Même s'il se définit comme moderniste et apôtre des libertés notamment individuelles, Driss Lachgar a tenu à clamer haut et fort que certains médias omettent de préciser que l'activiste "controversée" Ibtissam Lachgar du Mouvement alternatif pour les libertés individuelles (MALI) n'est pas sa fille. Allusion étrange que le patron du parti de la rose qualifie - avec "autres campagnes médiatiques anti-Lachgar" - de "coups en dessous de la ceinture".
Viendront ensuite plusieurs chapitres consacrés à "ses réalisations et à ses actions" à la fois quand il était parlementaire - durant trois mandats entre 1993 et 2007 -, ministre chargé des relations avec le Parlement dans le gouvernement Abbas El Fassi et patron de l'USFP.
Force est de constater que ces derniers sont rédigés dans un style défensif rejetant en bloc toutes les critiques de ses détracteurs. "Harassés par mon activisme et ma lutte, les lobbies corrompus m'avaient privé de briguer un quatrième mandat à travers leurs manœuvres" a-t-il accusé. Et d'ajouter: "mon investiture en tant que ministre a suscité un débat violent auprès de l'opinion publique nationale. Un clivage avait vu le jour entre partisans et adversaires, que ce soit au sein du parti ou ailleurs".
Lachgar cloue Benkirane au pilori
"Si le gouvernement Youssoufi est connu pour ses chantiers de réformes politiques et le gouvernement Jettou pour ses réformes économiques, quelles sont ceux du gouvernement Benkirane?" s'est demandé Driss Lachgar, dans l'un des derniers chapitres, consacré au bilan du gouvernement Benkirane.
Réforme de la Caisse de compensation ou celles des retraites et de la justice. Aux yeux de Driss Lachgar, toutes ces réformes sont soit "court-termistes", "nominales" ou "faites au détriment des citoyens".
"Le gouvernement a commencé son mandat par la démagogie et le sentimentalisme, en publiant une liste des bénéficiaires des agréments de transport et qui existait bien avant", assène le premier secrétaire de l'USFP
Selon lui, "le gouvernement n'a pratiquement rien fait" dans des secteurs comme l'enseignement ou dans des domaines comme les droits et les libertés, la lutte contre la corruption ou contre le chômage.
"Comment voulez-vous que des opérateurs économiques investissent dans le pays, alors que Benkirane parle de l'existence de deux gouvernements et de deux Etats au Maroc?", conclut Lachgar sur un ton véhément ce chapitre contre le gouvernement Benkirane, qui a, selon lui, "raté la deuxième alternance".
"Le Maroc, de nouveau au bord de la crise cardiaque"
"Il n'est pas nécessaire d’être économiste pour savoir que notre pays est de nouveau au bord de la crise cardiaque, à cause des politiques du gouvernement" écrit Driss Lachgar dans les derniers chapitres.

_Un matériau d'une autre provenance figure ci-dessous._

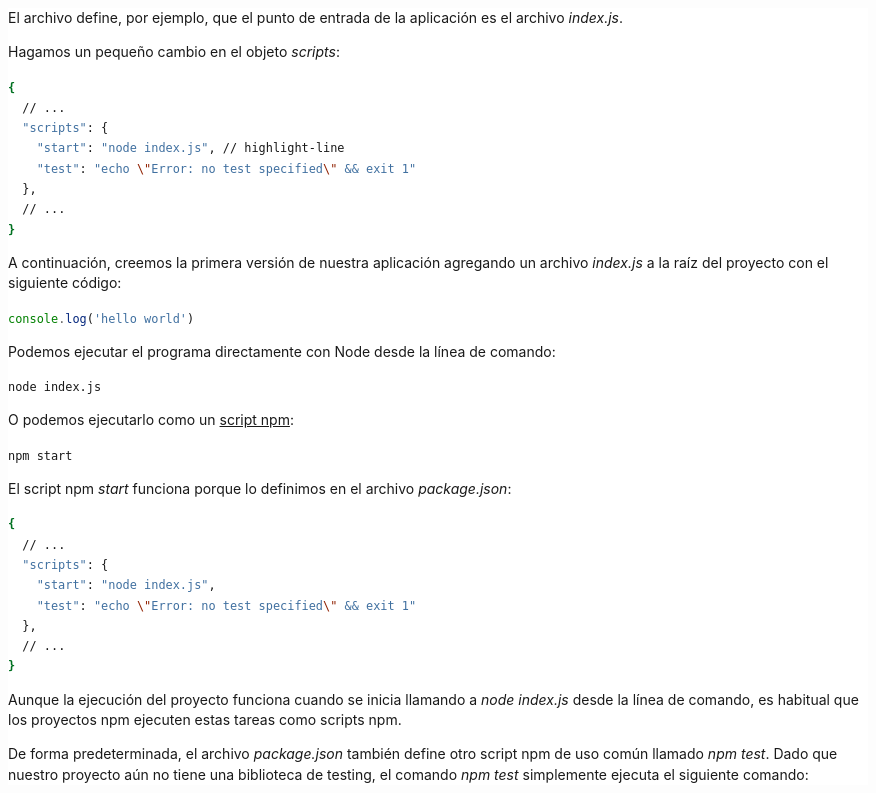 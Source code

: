 
El archivo define, por ejemplo, que el punto de entrada de la aplicación es el archivo <i>index.js</i>.


Hagamos un pequeño cambio en el objeto <i>scripts</i>:

```bash
{
  // ...
  "scripts": {
    "start": "node index.js", // highlight-line
    "test": "echo \"Error: no test specified\" && exit 1"
  },
  // ...
}
```


A continuación, creemos la primera versión de nuestra aplicación agregando un archivo <i>index.js</i> a la raíz del proyecto con el siguiente código:

```js
console.log('hello world')
```


Podemos ejecutar el programa directamente con Node desde la línea de comando:

```bash
node index.js
```


O podemos ejecutarlo como un [script npm](https://docs.npmjs.com/misc/scripts):


```bash
npm start
```


El script npm <i>start</i> funciona porque lo definimos en el archivo <i>package.json</i>:

```bash
{
  // ...
  "scripts": {
    "start": "node index.js",
    "test": "echo \"Error: no test specified\" && exit 1"
  },
  // ...
}
```


Aunque la ejecución del proyecto funciona cuando se inicia llamando a _node index.js_ desde la línea de comando, es habitual que los proyectos npm ejecuten estas tareas como scripts npm.

De forma predeterminada, el archivo <i>package.json</i> también define otro script npm de uso común llamado <i>npm test</i>. Dado que nuestro proyecto aún no tiene una biblioteca de testing, el comando _npm test_ simplemente ejecuta el siguiente comando:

Pour élaborer le programme du parti de la rose, le patron de l'USFP a précisé avoir chargé les experts du parti, sans recourir aux compétences externes, pour trouver des "solutions réalistes". En plus de disserter sur des thématiques de la gauche telles que la justice sociale, le renforcement des libertés et des droits, Driss Lachgar a défendu l'instauration de l'amazigh dans les documents administratifs et les instituts de formation dans le secteur des médias, qui selon lui ne dépendent pas d'une loi organique.
Comment se fera la troisième alternance? "C'est ce que dicteront les urnes le 7 octobre prochain," réplique Driss Lachgar. Avec qui? "Les forces modernistes et progressistes". Sur quelle base: "Un nouveau contrat, entre les partis et la société marocaine".